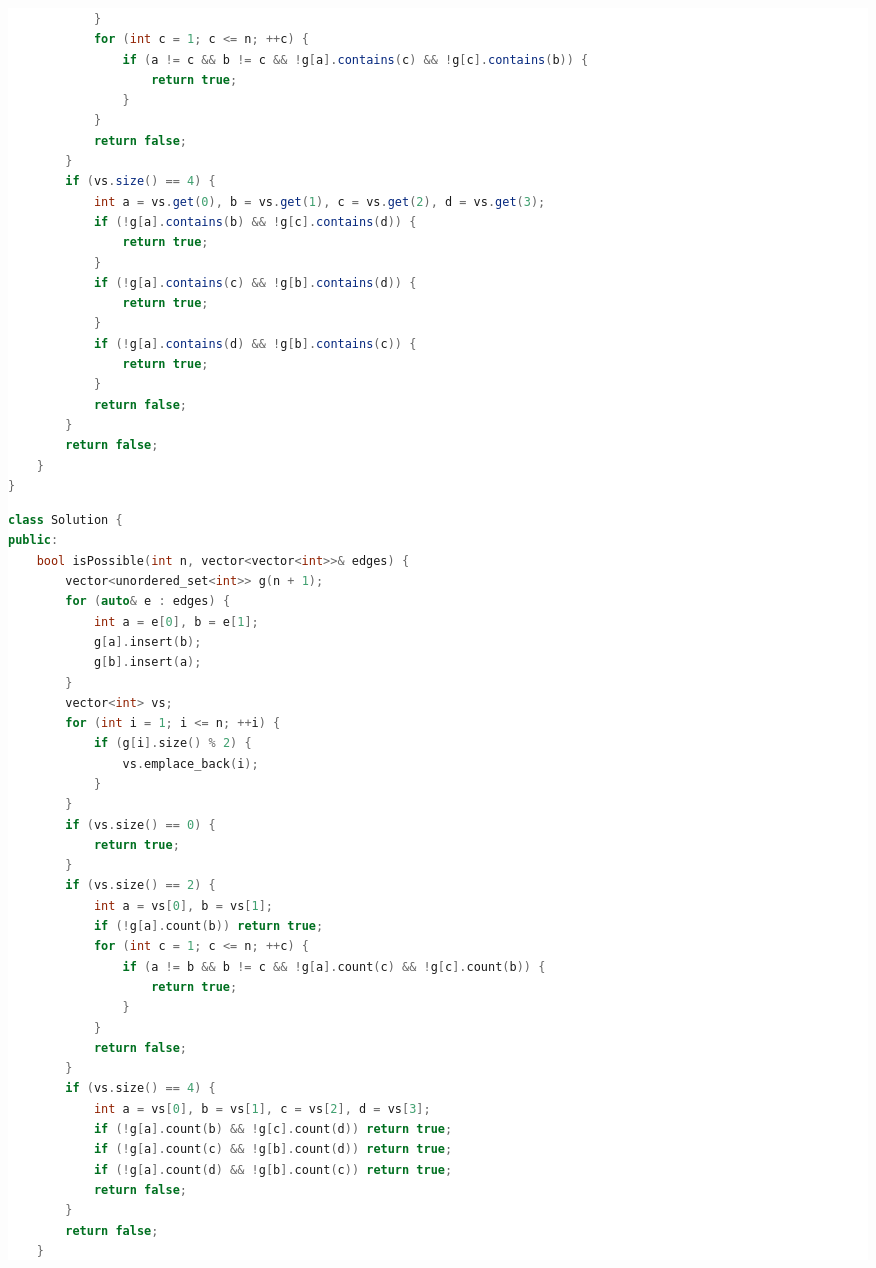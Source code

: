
 ```java
            }
            for (int c = 1; c <= n; ++c) {
                if (a != c && b != c && !g[a].contains(c) && !g[c].contains(b)) {
                    return true;
                }
            }
            return false;
        }
        if (vs.size() == 4) {
            int a = vs.get(0), b = vs.get(1), c = vs.get(2), d = vs.get(3);
            if (!g[a].contains(b) && !g[c].contains(d)) {
                return true;
            }
            if (!g[a].contains(c) && !g[b].contains(d)) {
                return true;
            }
            if (!g[a].contains(d) && !g[b].contains(c)) {
                return true;
            }
            return false;
        }
        return false;
    }
}
```

```cpp
class Solution {
public:
    bool isPossible(int n, vector<vector<int>>& edges) {
        vector<unordered_set<int>> g(n + 1);
        for (auto& e : edges) {
            int a = e[0], b = e[1];
            g[a].insert(b);
            g[b].insert(a);
        }
        vector<int> vs;
        for (int i = 1; i <= n; ++i) {
            if (g[i].size() % 2) {
                vs.emplace_back(i);
            }
        }
        if (vs.size() == 0) {
            return true;
        }
        if (vs.size() == 2) {
            int a = vs[0], b = vs[1];
            if (!g[a].count(b)) return true;
            for (int c = 1; c <= n; ++c) {
                if (a != b && b != c && !g[a].count(c) && !g[c].count(b)) {
                    return true;
                }
            }
            return false;
        }
        if (vs.size() == 4) {
            int a = vs[0], b = vs[1], c = vs[2], d = vs[3];
            if (!g[a].count(b) && !g[c].count(d)) return true;
            if (!g[a].count(c) && !g[b].count(d)) return true;
            if (!g[a].count(d) && !g[b].count(c)) return true;
            return false;
        }
        return false;
    }
```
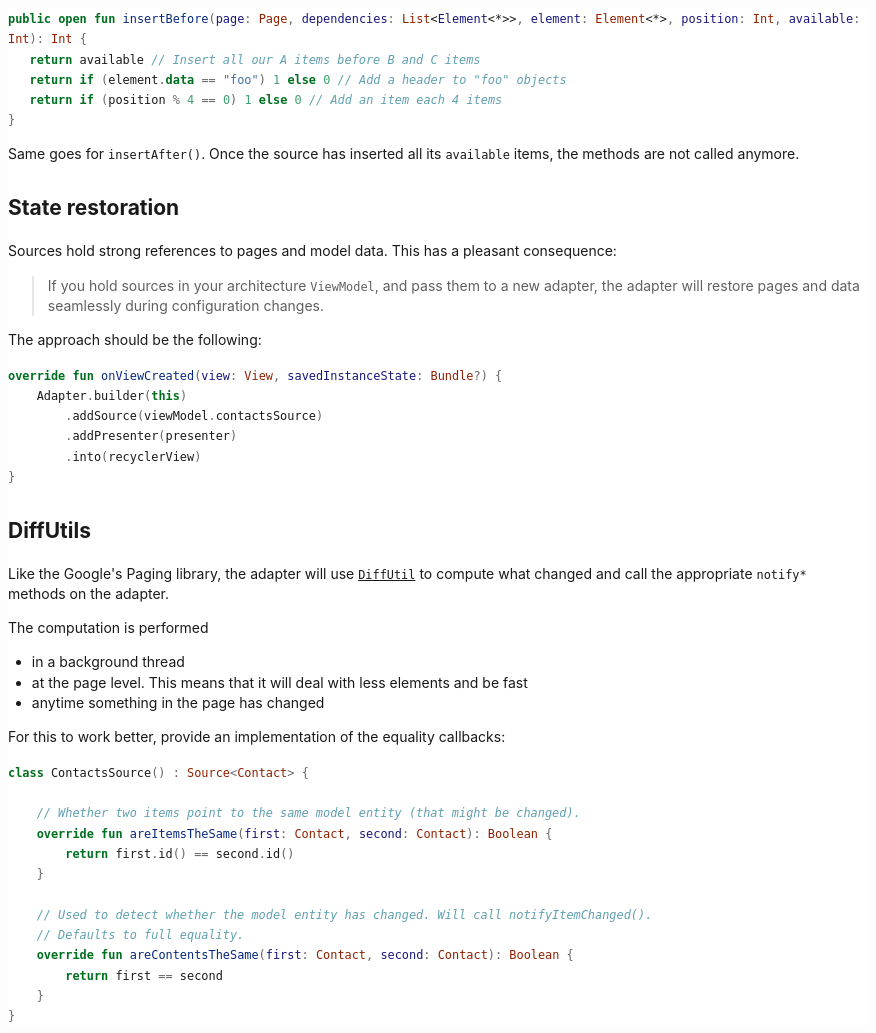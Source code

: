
  ```kotlin
public open fun insertBefore(page: Page, dependencies: List<Element<*>>, element: Element<*>, position: Int, available: Int): Int {
    return available // Insert all our A items before B and C items
    return if (element.data == "foo") 1 else 0 // Add a header to "foo" objects
    return if (position % 4 == 0) 1 else 0 // Add an item each 4 items
}
 ```
 
Same goes for `insertAfter()`. Once the source has inserted all its `available` items, the methods are not called anymore.
 
 
## State restoration

Sources hold strong references to pages and model data. This has a pleasant consequence:

> If you hold sources in your architecture `ViewModel`, and pass them to a new adapter, the adapter
> will restore pages and data seamlessly during configuration changes.

The approach should be the following:

```kotlin
override fun onViewCreated(view: View, savedInstanceState: Bundle?) {
    Adapter.builder(this)
        .addSource(viewModel.contactsSource)
        .addPresenter(presenter)
        .into(recyclerView)
}
```

## DiffUtils

Like the Google's Paging library, the adapter will use [`DiffUtil`](https://developer.android.com/reference/android/support/v7/util/DiffUtil)
to compute what changed and call the appropriate `notify*` methods on the adapter.

The computation is performed

- in a background thread
- at the page level. This means that it will deal with less elements and be fast
- anytime something in the page has changed

For this to work better, provide an implementation of the equality callbacks:

```kotlin
class ContactsSource() : Source<Contact> {

    // Whether two items point to the same model entity (that might be changed). 
    override fun areItemsTheSame(first: Contact, second: Contact): Boolean {
        return first.id() == second.id()
    }

    // Used to detect whether the model entity has changed. Will call notifyItemChanged().
    // Defaults to full equality.
    override fun areContentsTheSame(first: Contact, second: Contact): Boolean {
        return first == second
    }
}
```
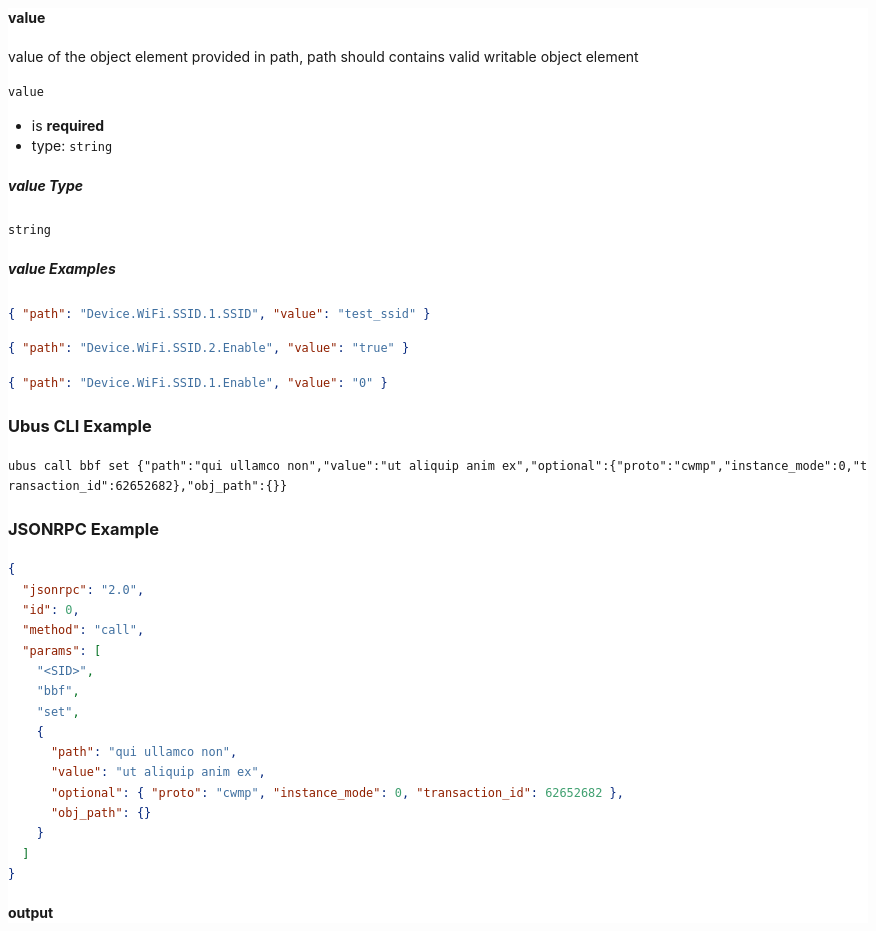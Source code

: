 #### value

value of the object element provided in path, path should contains valid writable object element

`value`

- is **required**
- type: `string`

##### value Type

`string`

##### value Examples

```json
{ "path": "Device.WiFi.SSID.1.SSID", "value": "test_ssid" }
```

```json
{ "path": "Device.WiFi.SSID.2.Enable", "value": "true" }
```

```json
{ "path": "Device.WiFi.SSID.1.Enable", "value": "0" }
```

### Ubus CLI Example

```
ubus call bbf set {"path":"qui ullamco non","value":"ut aliquip anim ex","optional":{"proto":"cwmp","instance_mode":0,"transaction_id":62652682},"obj_path":{}}
```

### JSONRPC Example

```json
{
  "jsonrpc": "2.0",
  "id": 0,
  "method": "call",
  "params": [
    "<SID>",
    "bbf",
    "set",
    {
      "path": "qui ullamco non",
      "value": "ut aliquip anim ex",
      "optional": { "proto": "cwmp", "instance_mode": 0, "transaction_id": 62652682 },
      "obj_path": {}
    }
  ]
}
```

#### output
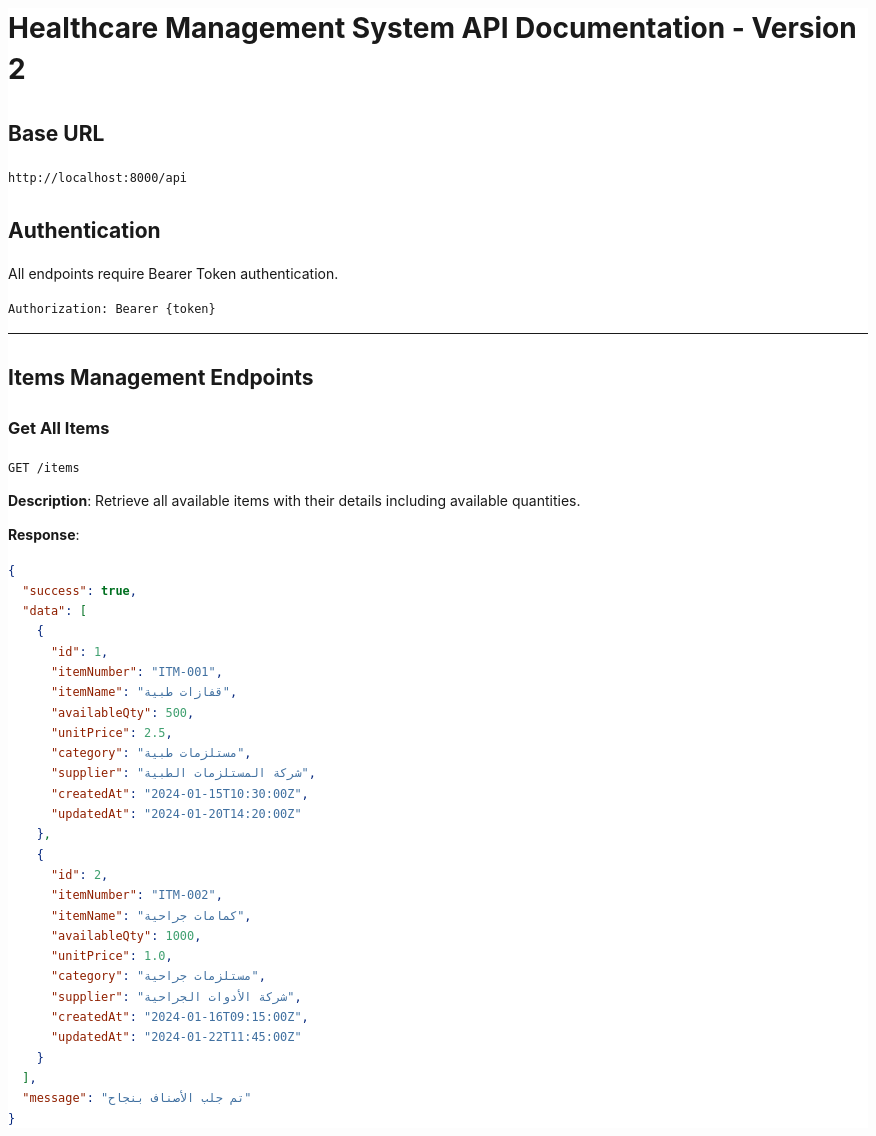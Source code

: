# Healthcare Management System API Documentation - Version 2

## Base URL
```
http://localhost:8000/api
```

## Authentication
All endpoints require Bearer Token authentication.
```
Authorization: Bearer {token}
```

---

## Items Management Endpoints

### Get All Items
```http
GET /items
```

**Description**: Retrieve all available items with their details including available quantities.

**Response**:
```json
{
  "success": true,
  "data": [
    {
      "id": 1,
      "itemNumber": "ITM-001",
      "itemName": "قفازات طبية",
      "availableQty": 500,
      "unitPrice": 2.5,
      "category": "مستلزمات طبية",
      "supplier": "شركة المستلزمات الطبية",
      "createdAt": "2024-01-15T10:30:00Z",
      "updatedAt": "2024-01-20T14:20:00Z"
    },
    {
      "id": 2,
      "itemNumber": "ITM-002",
      "itemName": "كمامات جراحية",
      "availableQty": 1000,
      "unitPrice": 1.0,
      "category": "مستلزمات جراحية",
      "supplier": "شركة الأدوات الجراحية",
      "createdAt": "2024-01-16T09:15:00Z",
      "updatedAt": "2024-01-22T11:45:00Z"
    }
  ],
  "message": "تم جلب الأصناف بنجاح"
}
```

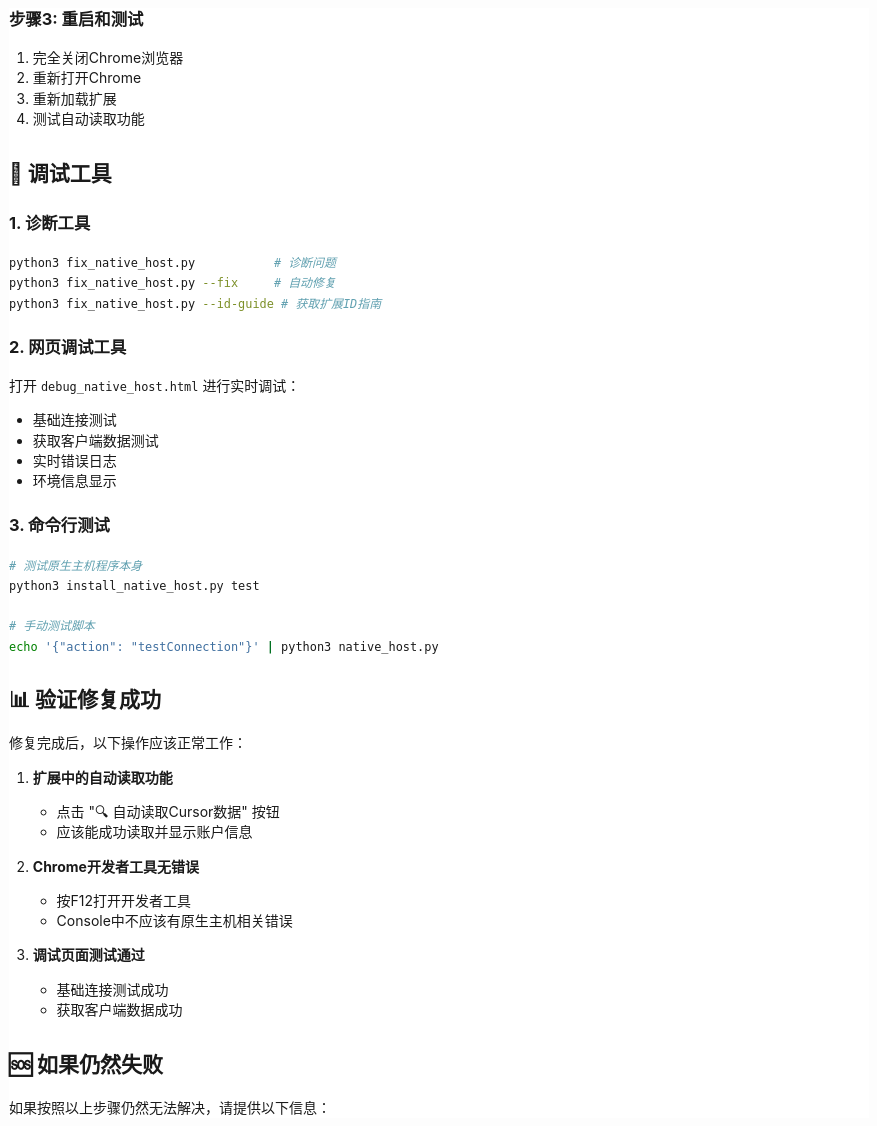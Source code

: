 ### 步骤3: 重启和测试
1. 完全关闭Chrome浏览器
2. 重新打开Chrome
3. 重新加载扩展
4. 测试自动读取功能

## 🧪 调试工具

### 1. 诊断工具
```bash
python3 fix_native_host.py           # 诊断问题
python3 fix_native_host.py --fix     # 自动修复
python3 fix_native_host.py --id-guide # 获取扩展ID指南
```

### 2. 网页调试工具
打开 `debug_native_host.html` 进行实时调试：
- 基础连接测试
- 获取客户端数据测试
- 实时错误日志
- 环境信息显示

### 3. 命令行测试
```bash
# 测试原生主机程序本身
python3 install_native_host.py test

# 手动测试脚本
echo '{"action": "testConnection"}' | python3 native_host.py
```

## 📊 验证修复成功

修复完成后，以下操作应该正常工作：

1. **扩展中的自动读取功能**
   - 点击 "🔍 自动读取Cursor数据" 按钮
   - 应该能成功读取并显示账户信息

2. **Chrome开发者工具无错误**
   - 按F12打开开发者工具
   - Console中不应该有原生主机相关错误

3. **调试页面测试通过**
   - 基础连接测试成功
   - 获取客户端数据成功

## 🆘 如果仍然失败

如果按照以上步骤仍然无法解决，请提供以下信息：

#### WHAT IS REQUIRED:
"### 步骤3: 重启和测试" marks the first line to print; reproduce that line and every line after it through the end of the listing above.

#### EXERCISE SOLUTION:
: ### 步骤3: 重启和测试
1. 完全关闭Chrome浏览器
2. 重新打开Chrome
3. 重新加载扩展
4. 测试自动读取功能

## 🧪 调试工具

### 1. 诊断工具
```bash
python3 fix_native_host.py           # 诊断问题
python3 fix_native_host.py --fix     # 自动修复
python3 fix_native_host.py --id-guide # 获取扩展ID指南
```

### 2. 网页调试工具
打开 `debug_native_host.html` 进行实时调试：
- 基础连接测试
- 获取客户端数据测试
- 实时错误日志
- 环境信息显示

### 3. 命令行测试
```bash
# 测试原生主机程序本身
python3 install_native_host.py test

# 手动测试脚本
echo '{"action": "testConnection"}' | python3 native_host.py
```

## 📊 验证修复成功

修复完成后，以下操作应该正常工作：

1. **扩展中的自动读取功能**
   - 点击 "🔍 自动读取Cursor数据" 按钮
   - 应该能成功读取并显示账户信息

2. **Chrome开发者工具无错误**
   - 按F12打开开发者工具
   - Console中不应该有原生主机相关错误

3. **调试页面测试通过**
   - 基础连接测试成功
   - 获取客户端数据成功

## 🆘 如果仍然失败

如果按照以上步骤仍然无法解决，请提供以下信息：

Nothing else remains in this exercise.